Partículas minúsculas com uma grande função
Os pesquisadores focaram em dois culpados notórios que frequentemente contaminam o milho: Aspergillus flavus, que produz aflatoxinas, e Fusarium proliferatum, que gera fumonisina B1. Essas toxinas estão entre os contaminantes alimentares mais nocivos conhecidos. Em vez de fungicidas convencionais, a equipe produziu nanopartículas de óxido de zinco—cristais em forma de bastão, ultrapequenos, de um material já usado em protetores solares, revestimentos e embalagens alimentares.

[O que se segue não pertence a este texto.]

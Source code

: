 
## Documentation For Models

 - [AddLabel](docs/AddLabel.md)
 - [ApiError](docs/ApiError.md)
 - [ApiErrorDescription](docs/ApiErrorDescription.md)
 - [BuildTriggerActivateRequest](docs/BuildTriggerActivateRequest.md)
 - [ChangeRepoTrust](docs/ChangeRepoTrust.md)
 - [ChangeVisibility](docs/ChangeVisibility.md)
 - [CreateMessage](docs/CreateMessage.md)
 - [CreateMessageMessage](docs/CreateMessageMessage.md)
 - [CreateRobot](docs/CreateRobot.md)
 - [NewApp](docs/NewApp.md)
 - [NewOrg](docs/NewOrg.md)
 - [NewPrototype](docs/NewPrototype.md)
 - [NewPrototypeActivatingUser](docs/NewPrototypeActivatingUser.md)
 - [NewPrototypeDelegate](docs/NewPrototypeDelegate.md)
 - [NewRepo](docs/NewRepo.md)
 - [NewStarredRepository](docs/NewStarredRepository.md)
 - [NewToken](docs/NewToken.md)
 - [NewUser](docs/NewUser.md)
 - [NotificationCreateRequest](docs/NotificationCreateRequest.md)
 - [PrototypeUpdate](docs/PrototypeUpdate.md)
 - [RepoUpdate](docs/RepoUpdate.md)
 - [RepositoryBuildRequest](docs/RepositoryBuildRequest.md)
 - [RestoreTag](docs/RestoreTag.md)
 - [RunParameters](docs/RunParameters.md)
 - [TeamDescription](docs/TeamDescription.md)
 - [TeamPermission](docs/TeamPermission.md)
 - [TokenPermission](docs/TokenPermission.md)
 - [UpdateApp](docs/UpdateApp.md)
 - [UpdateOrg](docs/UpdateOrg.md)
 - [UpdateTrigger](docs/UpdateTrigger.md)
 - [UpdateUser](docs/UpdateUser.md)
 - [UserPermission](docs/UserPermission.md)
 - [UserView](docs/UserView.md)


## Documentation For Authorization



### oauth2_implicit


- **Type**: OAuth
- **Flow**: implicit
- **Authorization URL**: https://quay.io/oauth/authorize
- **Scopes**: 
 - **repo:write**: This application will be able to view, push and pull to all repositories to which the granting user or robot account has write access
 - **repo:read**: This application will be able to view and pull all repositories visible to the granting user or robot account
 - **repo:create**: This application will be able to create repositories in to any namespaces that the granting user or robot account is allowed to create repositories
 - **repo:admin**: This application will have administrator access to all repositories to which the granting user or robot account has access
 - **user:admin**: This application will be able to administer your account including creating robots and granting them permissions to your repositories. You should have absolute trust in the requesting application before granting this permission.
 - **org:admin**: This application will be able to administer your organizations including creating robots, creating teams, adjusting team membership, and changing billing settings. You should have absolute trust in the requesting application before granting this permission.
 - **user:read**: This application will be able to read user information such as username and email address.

Usando aquecimento assistido por micro-ondas, eles obtiveram nanobastões de óxido de zinco de alta pureza e boa morfologia, e verificaram cuidadosamente seu tamanho, forma e estrutura com ferramentas como difração de raios X e microscopia eletrônica.
Como os fungos são contidos
Para avaliar se esses nanobastões conseguiam combater os fungos, os cientistas expuseram as duas espécies de mofo a diferentes concentrações de nanopartículas. A 150 partes por milhão—um nível relativamente baixo—as partículas reduziram o crescimento de A. flavus em cerca de três quartos e praticamente eliminaram o crescimento de F. proliferatum. Em contraste, um sal de zinco comum não teve efeito sob as mesmas condições. Imagens em alta ampliação de fungos tratados revelaram hifas encolhidas e colapsadas e formação de esporos perturbada, indicando que as nanopartículas danificaram fisicamente as células fúngicas e interferiram em sua capacidade de reprodução.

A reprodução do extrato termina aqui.